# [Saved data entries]
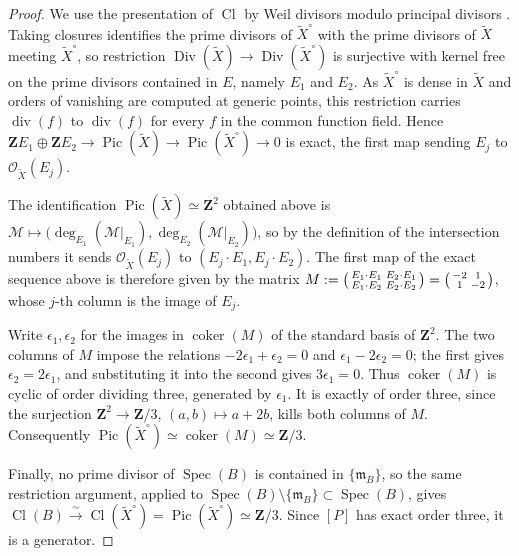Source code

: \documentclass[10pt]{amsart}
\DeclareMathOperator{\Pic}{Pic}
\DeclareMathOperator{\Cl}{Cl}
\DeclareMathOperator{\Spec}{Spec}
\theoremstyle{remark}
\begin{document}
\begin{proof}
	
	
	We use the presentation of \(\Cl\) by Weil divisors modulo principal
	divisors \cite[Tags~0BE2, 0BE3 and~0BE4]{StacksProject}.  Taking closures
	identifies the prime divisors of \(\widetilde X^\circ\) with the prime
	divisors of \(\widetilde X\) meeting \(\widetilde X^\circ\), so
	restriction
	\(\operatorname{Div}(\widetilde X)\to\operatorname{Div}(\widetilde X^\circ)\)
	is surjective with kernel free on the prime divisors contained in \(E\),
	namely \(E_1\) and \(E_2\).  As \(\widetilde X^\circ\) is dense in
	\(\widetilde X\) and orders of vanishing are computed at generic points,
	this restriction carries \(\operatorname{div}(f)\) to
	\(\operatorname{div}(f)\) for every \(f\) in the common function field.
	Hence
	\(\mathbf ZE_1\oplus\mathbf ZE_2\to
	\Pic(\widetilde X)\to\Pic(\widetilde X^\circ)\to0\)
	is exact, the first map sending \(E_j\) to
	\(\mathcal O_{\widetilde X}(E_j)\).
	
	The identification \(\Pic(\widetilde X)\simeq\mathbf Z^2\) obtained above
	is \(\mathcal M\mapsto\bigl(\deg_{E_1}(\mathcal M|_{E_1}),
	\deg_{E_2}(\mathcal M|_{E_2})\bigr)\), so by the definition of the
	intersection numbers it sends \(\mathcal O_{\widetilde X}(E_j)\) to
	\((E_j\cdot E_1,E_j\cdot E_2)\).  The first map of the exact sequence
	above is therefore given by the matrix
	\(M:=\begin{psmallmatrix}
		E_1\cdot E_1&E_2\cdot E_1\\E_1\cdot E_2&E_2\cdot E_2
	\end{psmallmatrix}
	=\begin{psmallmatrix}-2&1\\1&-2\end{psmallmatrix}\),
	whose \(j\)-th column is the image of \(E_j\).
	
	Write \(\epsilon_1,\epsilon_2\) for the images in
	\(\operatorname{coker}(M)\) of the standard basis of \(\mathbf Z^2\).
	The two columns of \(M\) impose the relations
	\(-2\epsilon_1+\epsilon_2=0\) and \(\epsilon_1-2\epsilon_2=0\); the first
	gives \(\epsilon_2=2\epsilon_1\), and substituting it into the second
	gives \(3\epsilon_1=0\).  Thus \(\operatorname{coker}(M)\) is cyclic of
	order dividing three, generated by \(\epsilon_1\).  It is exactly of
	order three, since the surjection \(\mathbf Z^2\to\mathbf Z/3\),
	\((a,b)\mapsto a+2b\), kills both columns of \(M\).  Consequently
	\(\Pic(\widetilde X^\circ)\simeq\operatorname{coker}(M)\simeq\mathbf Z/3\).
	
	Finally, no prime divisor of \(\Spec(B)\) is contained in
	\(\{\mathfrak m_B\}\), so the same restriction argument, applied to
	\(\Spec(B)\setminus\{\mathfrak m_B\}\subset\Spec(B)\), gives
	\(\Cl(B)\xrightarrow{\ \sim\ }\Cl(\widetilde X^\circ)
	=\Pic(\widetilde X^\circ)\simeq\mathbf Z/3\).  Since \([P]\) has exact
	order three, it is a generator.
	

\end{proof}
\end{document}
* * *
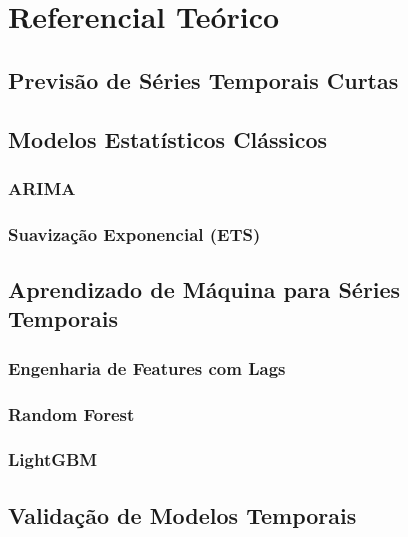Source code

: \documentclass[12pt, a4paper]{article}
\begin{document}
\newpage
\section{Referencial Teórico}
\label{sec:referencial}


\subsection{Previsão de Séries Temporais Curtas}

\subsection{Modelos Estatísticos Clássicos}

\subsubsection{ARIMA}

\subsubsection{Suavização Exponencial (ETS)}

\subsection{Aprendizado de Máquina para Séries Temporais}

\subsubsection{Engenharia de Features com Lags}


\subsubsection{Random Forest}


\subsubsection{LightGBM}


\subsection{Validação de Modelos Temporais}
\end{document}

# [Task goal]
Copy each line of the preceding data that contains the string "simeq".

# [Output of the exercise]
	The identification \(\Pic(\widetilde X)\simeq\mathbf Z^2\) obtained above
	\(\Pic(\widetilde X^\circ)\simeq\operatorname{coker}(M)\simeq\mathbf Z/3\).
	=\Pic(\widetilde X^\circ)\simeq\mathbf Z/3\).  Since \([P]\) has exact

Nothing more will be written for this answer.